**Data:**
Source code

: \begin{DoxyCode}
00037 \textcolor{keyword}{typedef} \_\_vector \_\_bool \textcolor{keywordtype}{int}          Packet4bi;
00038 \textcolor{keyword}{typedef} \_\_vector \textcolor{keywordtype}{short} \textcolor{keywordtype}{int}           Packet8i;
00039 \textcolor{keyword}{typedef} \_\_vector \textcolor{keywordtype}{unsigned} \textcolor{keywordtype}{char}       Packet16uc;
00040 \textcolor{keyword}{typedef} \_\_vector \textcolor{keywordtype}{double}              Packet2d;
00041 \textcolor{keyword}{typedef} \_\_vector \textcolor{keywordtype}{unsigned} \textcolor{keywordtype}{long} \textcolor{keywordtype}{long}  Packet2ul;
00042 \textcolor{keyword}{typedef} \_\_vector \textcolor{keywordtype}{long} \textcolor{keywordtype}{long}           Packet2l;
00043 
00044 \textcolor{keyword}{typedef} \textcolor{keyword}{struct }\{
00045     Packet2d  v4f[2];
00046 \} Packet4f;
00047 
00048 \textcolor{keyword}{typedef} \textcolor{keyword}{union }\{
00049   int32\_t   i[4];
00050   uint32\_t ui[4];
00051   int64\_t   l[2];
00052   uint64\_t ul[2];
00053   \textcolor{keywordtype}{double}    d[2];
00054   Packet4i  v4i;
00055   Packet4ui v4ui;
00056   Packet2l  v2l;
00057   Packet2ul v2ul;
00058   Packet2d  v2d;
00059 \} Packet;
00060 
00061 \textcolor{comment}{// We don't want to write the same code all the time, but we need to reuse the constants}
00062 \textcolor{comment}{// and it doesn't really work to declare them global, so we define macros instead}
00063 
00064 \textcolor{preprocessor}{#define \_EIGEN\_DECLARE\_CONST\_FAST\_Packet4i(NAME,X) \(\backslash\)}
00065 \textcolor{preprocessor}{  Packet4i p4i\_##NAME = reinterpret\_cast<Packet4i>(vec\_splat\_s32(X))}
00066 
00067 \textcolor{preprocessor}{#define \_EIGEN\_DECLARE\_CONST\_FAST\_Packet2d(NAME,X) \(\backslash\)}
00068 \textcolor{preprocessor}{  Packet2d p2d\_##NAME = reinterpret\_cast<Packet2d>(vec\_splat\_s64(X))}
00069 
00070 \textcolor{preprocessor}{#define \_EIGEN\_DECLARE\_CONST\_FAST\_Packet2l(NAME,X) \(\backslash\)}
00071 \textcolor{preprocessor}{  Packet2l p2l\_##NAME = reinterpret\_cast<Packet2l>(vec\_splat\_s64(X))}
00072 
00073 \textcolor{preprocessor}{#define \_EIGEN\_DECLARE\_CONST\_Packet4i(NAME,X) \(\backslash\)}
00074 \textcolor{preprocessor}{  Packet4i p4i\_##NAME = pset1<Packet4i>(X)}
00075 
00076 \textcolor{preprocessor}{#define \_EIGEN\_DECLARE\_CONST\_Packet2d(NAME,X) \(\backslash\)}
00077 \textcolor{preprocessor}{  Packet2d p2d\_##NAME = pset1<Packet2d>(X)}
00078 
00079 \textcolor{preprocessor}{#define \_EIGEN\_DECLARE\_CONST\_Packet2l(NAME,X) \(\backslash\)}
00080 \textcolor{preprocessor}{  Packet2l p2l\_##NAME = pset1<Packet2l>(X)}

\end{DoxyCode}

**Exercise:**
Reproduce all of the entries word for word.

**Response box:**
Source code

: \begin{DoxyCode}
00037 \textcolor{keyword}{typedef} \_\_vector \_\_bool \textcolor{keywordtype}{int}          Packet4bi;
00038 \textcolor{keyword}{typedef} \_\_vector \textcolor{keywordtype}{short} \textcolor{keywordtype}{int}           Packet8i;
00039 \textcolor{keyword}{typedef} \_\_vector \textcolor{keywordtype}{unsigned} \textcolor{keywordtype}{char}       Packet16uc;
00040 \textcolor{keyword}{typedef} \_\_vector \textcolor{keywordtype}{double}              Packet2d;
00041 \textcolor{keyword}{typedef} \_\_vector \textcolor{keywordtype}{unsigned} \textcolor{keywordtype}{long} \textcolor{keywordtype}{long}  Packet2ul;
00042 \textcolor{keyword}{typedef} \_\_vector \textcolor{keywordtype}{long} \textcolor{keywordtype}{long}           Packet2l;
00043 
00044 \textcolor{keyword}{typedef} \textcolor{keyword}{struct }\{
00045     Packet2d  v4f[2];
00046 \} Packet4f;
00047 
00048 \textcolor{keyword}{typedef} \textcolor{keyword}{union }\{
00049   int32\_t   i[4];
00050   uint32\_t ui[4];
00051   int64\_t   l[2];
00052   uint64\_t ul[2];
00053   \textcolor{keywordtype}{double}    d[2];
00054   Packet4i  v4i;
00055   Packet4ui v4ui;
00056   Packet2l  v2l;
00057   Packet2ul v2ul;
00058   Packet2d  v2d;
00059 \} Packet;
00060 
00061 \textcolor{comment}{// We don't want to write the same code all the time, but we need to reuse the constants}
00062 \textcolor{comment}{// and it doesn't really work to declare them global, so we define macros instead}
00063 
00064 \textcolor{preprocessor}{#define \_EIGEN\_DECLARE\_CONST\_FAST\_Packet4i(NAME,X) \(\backslash\)}
00065 \textcolor{preprocessor}{  Packet4i p4i\_##NAME = reinterpret\_cast<Packet4i>(vec\_splat\_s32(X))}
00066 
00067 \textcolor{preprocessor}{#define \_EIGEN\_DECLARE\_CONST\_FAST\_Packet2d(NAME,X) \(\backslash\)}
00068 \textcolor{preprocessor}{  Packet2d p2d\_##NAME = reinterpret\_cast<Packet2d>(vec\_splat\_s64(X))}
00069 
00070 \textcolor{preprocessor}{#define \_EIGEN\_DECLARE\_CONST\_FAST\_Packet2l(NAME,X) \(\backslash\)}
00071 \textcolor{preprocessor}{  Packet2l p2l\_##NAME = reinterpret\_cast<Packet2l>(vec\_splat\_s64(X))}
00072 
00073 \textcolor{preprocessor}{#define \_EIGEN\_DECLARE\_CONST\_Packet4i(NAME,X) \(\backslash\)}
00074 \textcolor{preprocessor}{  Packet4i p4i\_##NAME = pset1<Packet4i>(X)}
00075 
00076 \textcolor{preprocessor}{#define \_EIGEN\_DECLARE\_CONST\_Packet2d(NAME,X) \(\backslash\)}
00077 \textcolor{preprocessor}{  Packet2d p2d\_##NAME = pset1<Packet2d>(X)}
00078 
00079 \textcolor{preprocessor}{#define \_EIGEN\_DECLARE\_CONST\_Packet2l(NAME,X) \(\backslash\)}
00080 \textcolor{preprocessor}{  Packet2l p2l\_##NAME = pset1<Packet2l>(X)}

\end{DoxyCode}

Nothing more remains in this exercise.